The #5 entry called out to me from a table in Barnes & Noble, and it was one of the year’s most electrifying reads: Fooled by Randomness: The Hidden Role of Chance in Life and in the Markets by Nassim Nicholas Taleb
Here are some notes I took on the book when I finished it a few months back:
A cutting, powerful tome on the role of chance
and how to mitigate it, it’s hindered by the author’s ego and attitude.
He does back up his arguments, though the message comes off better than
the messenger.
p.8: On thinking hard vs. working hard: “Trading
forces someone to think hard; those who merely work hard generally lose
their focus and intellectual energy.”
p.23: He uses an example of someone being offered
$10 million to play Russian roulette. The remaining five histories are
not observable. Factor in playing it over and over again, and there are
a handful of rich survivors and a very large cemetery.
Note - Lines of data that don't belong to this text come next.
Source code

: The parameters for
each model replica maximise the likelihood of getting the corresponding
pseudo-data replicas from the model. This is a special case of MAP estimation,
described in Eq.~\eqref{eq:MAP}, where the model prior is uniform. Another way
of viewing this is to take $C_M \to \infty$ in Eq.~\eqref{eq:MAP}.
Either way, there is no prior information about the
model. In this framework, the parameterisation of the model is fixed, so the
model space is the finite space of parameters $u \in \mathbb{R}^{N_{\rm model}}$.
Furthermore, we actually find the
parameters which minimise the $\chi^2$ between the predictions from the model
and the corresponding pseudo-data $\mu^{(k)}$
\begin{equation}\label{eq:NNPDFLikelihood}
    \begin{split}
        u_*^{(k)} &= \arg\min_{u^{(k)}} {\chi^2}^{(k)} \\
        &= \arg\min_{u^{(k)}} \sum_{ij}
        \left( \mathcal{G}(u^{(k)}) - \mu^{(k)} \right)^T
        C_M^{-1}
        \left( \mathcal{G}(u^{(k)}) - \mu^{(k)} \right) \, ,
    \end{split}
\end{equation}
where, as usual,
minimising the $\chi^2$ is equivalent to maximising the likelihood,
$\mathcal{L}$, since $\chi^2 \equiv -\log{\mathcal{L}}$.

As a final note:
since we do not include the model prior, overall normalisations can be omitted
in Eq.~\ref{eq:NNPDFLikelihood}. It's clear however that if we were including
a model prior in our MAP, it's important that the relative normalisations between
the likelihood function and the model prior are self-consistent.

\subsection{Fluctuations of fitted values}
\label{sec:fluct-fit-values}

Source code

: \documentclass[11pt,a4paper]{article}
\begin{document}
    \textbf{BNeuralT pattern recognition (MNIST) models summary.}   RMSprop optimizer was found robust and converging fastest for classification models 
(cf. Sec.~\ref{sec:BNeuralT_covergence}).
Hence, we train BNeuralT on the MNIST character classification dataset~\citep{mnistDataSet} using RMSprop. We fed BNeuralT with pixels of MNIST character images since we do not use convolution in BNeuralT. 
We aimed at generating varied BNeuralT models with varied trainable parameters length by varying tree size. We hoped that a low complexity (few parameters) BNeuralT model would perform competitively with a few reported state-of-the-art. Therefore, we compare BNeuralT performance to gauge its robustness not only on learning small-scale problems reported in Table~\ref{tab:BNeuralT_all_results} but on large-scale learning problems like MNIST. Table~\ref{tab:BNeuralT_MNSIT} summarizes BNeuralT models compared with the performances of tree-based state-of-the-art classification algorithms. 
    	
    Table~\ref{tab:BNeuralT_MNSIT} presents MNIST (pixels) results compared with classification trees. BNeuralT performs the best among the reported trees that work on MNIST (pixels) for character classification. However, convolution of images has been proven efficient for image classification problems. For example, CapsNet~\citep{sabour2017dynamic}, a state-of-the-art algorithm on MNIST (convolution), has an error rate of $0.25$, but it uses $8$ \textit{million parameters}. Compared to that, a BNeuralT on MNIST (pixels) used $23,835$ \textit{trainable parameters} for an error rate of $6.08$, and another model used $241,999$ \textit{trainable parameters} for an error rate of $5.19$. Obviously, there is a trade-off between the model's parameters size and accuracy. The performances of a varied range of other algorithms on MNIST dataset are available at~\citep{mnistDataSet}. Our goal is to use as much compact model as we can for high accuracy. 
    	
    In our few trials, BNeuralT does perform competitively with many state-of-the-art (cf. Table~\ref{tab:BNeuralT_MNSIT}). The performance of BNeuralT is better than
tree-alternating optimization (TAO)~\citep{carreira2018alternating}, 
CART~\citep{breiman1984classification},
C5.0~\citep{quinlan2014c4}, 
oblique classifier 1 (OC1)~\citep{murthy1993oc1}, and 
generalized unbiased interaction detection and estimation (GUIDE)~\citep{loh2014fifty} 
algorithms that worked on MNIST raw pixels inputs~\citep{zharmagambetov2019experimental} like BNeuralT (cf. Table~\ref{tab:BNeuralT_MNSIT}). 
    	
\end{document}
p.37: We attribte risk to something vivid. For
instance, a fatal flood in CA due to earthquakes sounds more likely
than a fatal flood in North America.
p.56: On mistakes: “A mistake is not something to
be determined after the fact, but in light of the information until
that point.”
p. 152: On the role of luck in winnowing samples:
313 traders of 10,000 will have five good years in a row based on a
odds of the coin toss.
p. 187: On satisficing: stop when you get a near-satisfactory solution
p. 214: “Journalists being paid to provide explanations will gladly and readily provide them.
p. 234: Reviews tell more about the reviewer than what’s being reviewed.
p.258: On uncertainty: it protects people from themselves.